- **YOUR INSTRUCTIONS**
The expected output is the complete listing, unchanged.

- **PROVIDED ENTRIES**
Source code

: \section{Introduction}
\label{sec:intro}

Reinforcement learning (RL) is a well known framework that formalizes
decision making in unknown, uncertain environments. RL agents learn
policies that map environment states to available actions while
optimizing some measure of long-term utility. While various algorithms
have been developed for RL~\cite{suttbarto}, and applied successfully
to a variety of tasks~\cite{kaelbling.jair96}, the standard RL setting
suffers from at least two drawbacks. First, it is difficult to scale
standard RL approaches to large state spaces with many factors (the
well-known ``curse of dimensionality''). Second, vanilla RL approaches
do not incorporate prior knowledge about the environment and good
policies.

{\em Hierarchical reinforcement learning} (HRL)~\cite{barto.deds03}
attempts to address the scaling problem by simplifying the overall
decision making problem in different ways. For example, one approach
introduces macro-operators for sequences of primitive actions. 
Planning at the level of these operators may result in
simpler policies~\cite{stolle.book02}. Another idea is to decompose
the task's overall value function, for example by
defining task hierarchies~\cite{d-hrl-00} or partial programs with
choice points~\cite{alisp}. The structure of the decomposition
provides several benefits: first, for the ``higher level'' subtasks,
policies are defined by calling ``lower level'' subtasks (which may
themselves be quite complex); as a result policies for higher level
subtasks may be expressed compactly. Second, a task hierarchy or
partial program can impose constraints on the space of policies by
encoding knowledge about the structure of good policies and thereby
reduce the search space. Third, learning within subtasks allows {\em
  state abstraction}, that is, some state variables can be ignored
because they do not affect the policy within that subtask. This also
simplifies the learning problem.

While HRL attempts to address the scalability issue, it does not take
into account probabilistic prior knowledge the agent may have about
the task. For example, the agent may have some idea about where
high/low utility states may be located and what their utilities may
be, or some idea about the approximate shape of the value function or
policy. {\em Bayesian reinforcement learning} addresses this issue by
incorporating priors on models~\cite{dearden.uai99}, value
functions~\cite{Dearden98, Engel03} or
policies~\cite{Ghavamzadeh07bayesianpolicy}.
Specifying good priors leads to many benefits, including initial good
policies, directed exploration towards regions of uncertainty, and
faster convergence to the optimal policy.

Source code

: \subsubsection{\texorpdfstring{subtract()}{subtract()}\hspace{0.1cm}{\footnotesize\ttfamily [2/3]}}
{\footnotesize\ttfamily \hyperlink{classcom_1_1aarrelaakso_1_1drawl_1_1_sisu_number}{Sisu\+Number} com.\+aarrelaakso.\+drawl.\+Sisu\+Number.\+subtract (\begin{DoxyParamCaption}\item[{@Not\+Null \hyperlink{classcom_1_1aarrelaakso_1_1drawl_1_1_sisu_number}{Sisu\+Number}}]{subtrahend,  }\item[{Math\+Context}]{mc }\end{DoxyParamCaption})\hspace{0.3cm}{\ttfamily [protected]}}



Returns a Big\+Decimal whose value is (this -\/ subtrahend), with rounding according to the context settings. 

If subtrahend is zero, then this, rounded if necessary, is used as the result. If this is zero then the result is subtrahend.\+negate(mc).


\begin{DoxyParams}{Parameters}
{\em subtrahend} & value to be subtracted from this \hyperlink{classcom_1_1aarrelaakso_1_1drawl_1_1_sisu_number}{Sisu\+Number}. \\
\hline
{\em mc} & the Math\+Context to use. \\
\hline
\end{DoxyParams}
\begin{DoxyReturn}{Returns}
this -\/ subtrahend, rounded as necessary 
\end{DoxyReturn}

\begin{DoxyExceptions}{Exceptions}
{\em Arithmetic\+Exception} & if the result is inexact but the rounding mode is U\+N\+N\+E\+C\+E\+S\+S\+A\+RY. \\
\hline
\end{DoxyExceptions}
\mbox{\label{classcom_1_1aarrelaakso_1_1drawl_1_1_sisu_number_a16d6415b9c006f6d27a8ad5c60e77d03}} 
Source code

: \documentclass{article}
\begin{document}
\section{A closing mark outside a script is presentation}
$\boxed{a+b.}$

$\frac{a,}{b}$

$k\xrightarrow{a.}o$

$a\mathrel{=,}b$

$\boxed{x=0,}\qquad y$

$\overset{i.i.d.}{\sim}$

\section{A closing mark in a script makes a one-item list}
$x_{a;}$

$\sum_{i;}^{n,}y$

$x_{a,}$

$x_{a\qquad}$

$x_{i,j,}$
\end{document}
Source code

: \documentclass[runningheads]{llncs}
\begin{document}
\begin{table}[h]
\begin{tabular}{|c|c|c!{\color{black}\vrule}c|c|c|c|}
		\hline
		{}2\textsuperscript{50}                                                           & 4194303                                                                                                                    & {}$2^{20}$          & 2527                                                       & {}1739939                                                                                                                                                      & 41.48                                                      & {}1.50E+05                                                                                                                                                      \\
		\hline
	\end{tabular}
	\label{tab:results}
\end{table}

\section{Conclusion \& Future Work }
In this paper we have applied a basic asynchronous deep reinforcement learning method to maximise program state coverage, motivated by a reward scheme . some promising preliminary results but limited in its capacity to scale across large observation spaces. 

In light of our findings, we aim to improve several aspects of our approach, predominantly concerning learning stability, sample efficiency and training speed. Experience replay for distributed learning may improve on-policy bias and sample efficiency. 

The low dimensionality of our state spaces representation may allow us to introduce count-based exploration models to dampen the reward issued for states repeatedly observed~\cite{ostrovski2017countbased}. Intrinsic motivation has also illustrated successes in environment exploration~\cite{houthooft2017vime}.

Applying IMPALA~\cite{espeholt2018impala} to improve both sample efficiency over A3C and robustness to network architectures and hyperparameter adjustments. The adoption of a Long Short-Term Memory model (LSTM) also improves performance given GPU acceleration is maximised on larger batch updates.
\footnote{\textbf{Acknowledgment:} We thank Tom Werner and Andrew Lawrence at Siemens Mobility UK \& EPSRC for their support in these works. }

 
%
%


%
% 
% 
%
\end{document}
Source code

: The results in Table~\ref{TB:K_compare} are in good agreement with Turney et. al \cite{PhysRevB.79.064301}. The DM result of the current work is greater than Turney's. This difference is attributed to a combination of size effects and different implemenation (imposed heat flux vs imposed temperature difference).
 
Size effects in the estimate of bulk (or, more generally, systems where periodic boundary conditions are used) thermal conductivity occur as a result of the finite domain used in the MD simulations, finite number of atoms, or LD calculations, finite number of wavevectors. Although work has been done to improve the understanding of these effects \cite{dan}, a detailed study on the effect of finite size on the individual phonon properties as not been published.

- **WORKED SOLUTION**
Source code

: \section{Introduction}
\label{sec:intro}

Reinforcement learning (RL) is a well known framework that formalizes
decision making in unknown, uncertain environments. RL agents learn
policies that map environment states to available actions while
optimizing some measure of long-term utility. While various algorithms
have been developed for RL~\cite{suttbarto}, and applied successfully
to a variety of tasks~\cite{kaelbling.jair96}, the standard RL setting
suffers from at least two drawbacks. First, it is difficult to scale
standard RL approaches to large state spaces with many factors (the
well-known ``curse of dimensionality''). Second, vanilla RL approaches
do not incorporate prior knowledge about the environment and good
policies.

{\em Hierarchical reinforcement learning} (HRL)~\cite{barto.deds03}
attempts to address the scaling problem by simplifying the overall
decision making problem in different ways. For example, one approach
introduces macro-operators for sequences of primitive actions. 
Planning at the level of these operators may result in
simpler policies~\cite{stolle.book02}. Another idea is to decompose
the task's overall value function, for example by
defining task hierarchies~\cite{d-hrl-00} or partial programs with
choice points~\cite{alisp}. The structure of the decomposition
provides several benefits: first, for the ``higher level'' subtasks,
policies are defined by calling ``lower level'' subtasks (which may
themselves be quite complex); as a result policies for higher level
subtasks may be expressed compactly. Second, a task hierarchy or
partial program can impose constraints on the space of policies by
encoding knowledge about the structure of good policies and thereby
reduce the search space. Third, learning within subtasks allows {\em
  state abstraction}, that is, some state variables can be ignored
because they do not affect the policy within that subtask. This also
simplifies the learning problem.

While HRL attempts to address the scalability issue, it does not take
into account probabilistic prior knowledge the agent may have about
the task. For example, the agent may have some idea about where
high/low utility states may be located and what their utilities may
be, or some idea about the approximate shape of the value function or
policy. {\em Bayesian reinforcement learning} addresses this issue by
incorporating priors on models~\cite{dearden.uai99}, value
functions~\cite{Dearden98, Engel03} or
policies~\cite{Ghavamzadeh07bayesianpolicy}.
Specifying good priors leads to many benefits, including initial good
policies, directed exploration towards regions of uncertainty, and
faster convergence to the optimal policy.

Source code

: \subsubsection{\texorpdfstring{subtract()}{subtract()}\hspace{0.1cm}{\footnotesize\ttfamily [2/3]}}
{\footnotesize\ttfamily \hyperlink{classcom_1_1aarrelaakso_1_1drawl_1_1_sisu_number}{Sisu\+Number} com.\+aarrelaakso.\+drawl.\+Sisu\+Number.\+subtract (\begin{DoxyParamCaption}\item[{@Not\+Null \hyperlink{classcom_1_1aarrelaakso_1_1drawl_1_1_sisu_number}{Sisu\+Number}}]{subtrahend,  }\item[{Math\+Context}]{mc }\end{DoxyParamCaption})\hspace{0.3cm}{\ttfamily [protected]}}



Returns a Big\+Decimal whose value is (this -\/ subtrahend), with rounding according to the context settings. 

If subtrahend is zero, then this, rounded if necessary, is used as the result. If this is zero then the result is subtrahend.\+negate(mc).


\begin{DoxyParams}{Parameters}
{\em subtrahend} & value to be subtracted from this \hyperlink{classcom_1_1aarrelaakso_1_1drawl_1_1_sisu_number}{Sisu\+Number}. \\
\hline
{\em mc} & the Math\+Context to use. \\
\hline
\end{DoxyParams}
\begin{DoxyReturn}{Returns}
this -\/ subtrahend, rounded as necessary 
\end{DoxyReturn}

\begin{DoxyExceptions}{Exceptions}
{\em Arithmetic\+Exception} & if the result is inexact but the rounding mode is U\+N\+N\+E\+C\+E\+S\+S\+A\+RY. \\
\hline
\end{DoxyExceptions}
\mbox{\label{classcom_1_1aarrelaakso_1_1drawl_1_1_sisu_number_a16d6415b9c006f6d27a8ad5c60e77d03}} 
Source code

: \documentclass{article}
\begin{document}
\section{A closing mark outside a script is presentation}
$\boxed{a+b.}$

$\frac{a,}{b}$

$k\xrightarrow{a.}o$

$a\mathrel{=,}b$

$\boxed{x=0,}\qquad y$

$\overset{i.i.d.}{\sim}$

\section{A closing mark in a script makes a one-item list}
$x_{a;}$

$\sum_{i;}^{n,}y$

$x_{a,}$

$x_{a\qquad}$

$x_{i,j,}$
\end{document}
Source code

: \documentclass[runningheads]{llncs}
\begin{document}
\begin{table}[h]
\begin{tabular}{|c|c|c!{\color{black}\vrule}c|c|c|c|}
		\hline
		{}2\textsuperscript{50}                                                           & 4194303                                                                                                                    & {}$2^{20}$          & 2527                                                       & {}1739939                                                                                                                                                      & 41.48                                                      & {}1.50E+05                                                                                                                                                      \\
		\hline
	\end{tabular}
	\label{tab:results}
\end{table}

\section{Conclusion \& Future Work }
In this paper we have applied a basic asynchronous deep reinforcement learning method to maximise program state coverage, motivated by a reward scheme . some promising preliminary results but limited in its capacity to scale across large observation spaces. 

In light of our findings, we aim to improve several aspects of our approach, predominantly concerning learning stability, sample efficiency and training speed. Experience replay for distributed learning may improve on-policy bias and sample efficiency. 

The low dimensionality of our state spaces representation may allow us to introduce count-based exploration models to dampen the reward issued for states repeatedly observed~\cite{ostrovski2017countbased}. Intrinsic motivation has also illustrated successes in environment exploration~\cite{houthooft2017vime}.

Applying IMPALA~\cite{espeholt2018impala} to improve both sample efficiency over A3C and robustness to network architectures and hyperparameter adjustments. The adoption of a Long Short-Term Memory model (LSTM) also improves performance given GPU acceleration is maximised on larger batch updates.
\footnote{\textbf{Acknowledgment:} We thank Tom Werner and Andrew Lawrence at Siemens Mobility UK \& EPSRC for their support in these works. }

 
%
%


%
% 
% 
%
\end{document}
Source code

: The results in Table~\ref{TB:K_compare} are in good agreement with Turney et. al \cite{PhysRevB.79.064301}. The DM result of the current work is greater than Turney's. This difference is attributed to a combination of size effects and different implemenation (imposed heat flux vs imposed temperature difference).
 
Size effects in the estimate of bulk (or, more generally, systems where periodic boundary conditions are used) thermal conductivity occur as a result of the finite domain used in the MD simulations, finite number of atoms, or LD calculations, finite number of wavevectors. Although work has been done to improve the understanding of these effects \cite{dan}, a detailed study on the effect of finite size on the individual phonon properties as not been published.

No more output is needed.